Exercise requirements. All that is wanted is the exact text of each line from the one with "and technology choices" to the close of the listing, ends included.

═══

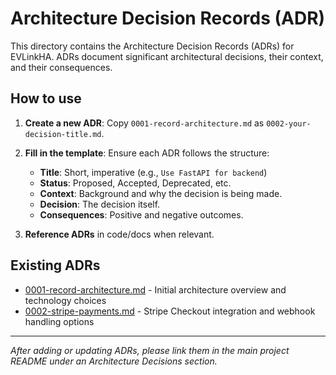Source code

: # Architecture Decision Records (ADR)

This directory contains the Architecture Decision Records (ADRs) for EVLinkHA. ADRs document significant architectural decisions, their context, and their consequences.

## How to use

1. **Create a new ADR**: Copy `0001-record-architecture.md` as `0002-your-decision-title.md`.
2. **Fill in the template**: Ensure each ADR follows the structure:

   * **Title**: Short, imperative (e.g., `Use FastAPI for backend`)
   * **Status**: Proposed, Accepted, Deprecated, etc.
   * **Context**: Background and why the decision is being made.
   * **Decision**: The decision itself.
   * **Consequences**: Positive and negative outcomes.
3. **Reference ADRs** in code/docs when relevant.

## Existing ADRs

* [0001-record-architecture.md](0001-record-architecture.md) - Initial architecture overview and technology choices
* [0002-stripe-payments.md](0002-stripe-payments.md) - Stripe Checkout integration and webhook handling options

---

*After adding or updating ADRs, please link them in the main project README under an Architecture Decisions section.*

═══

Exercise answer.
* [0001-record-architecture.md](0001-record-architecture.md) - Initial architecture overview and technology choices
* [0002-stripe-payments.md](0002-stripe-payments.md) - Stripe Checkout integration and webhook handling options

---

*After adding or updating ADRs, please link them in the main project README under an Architecture Decisions section.*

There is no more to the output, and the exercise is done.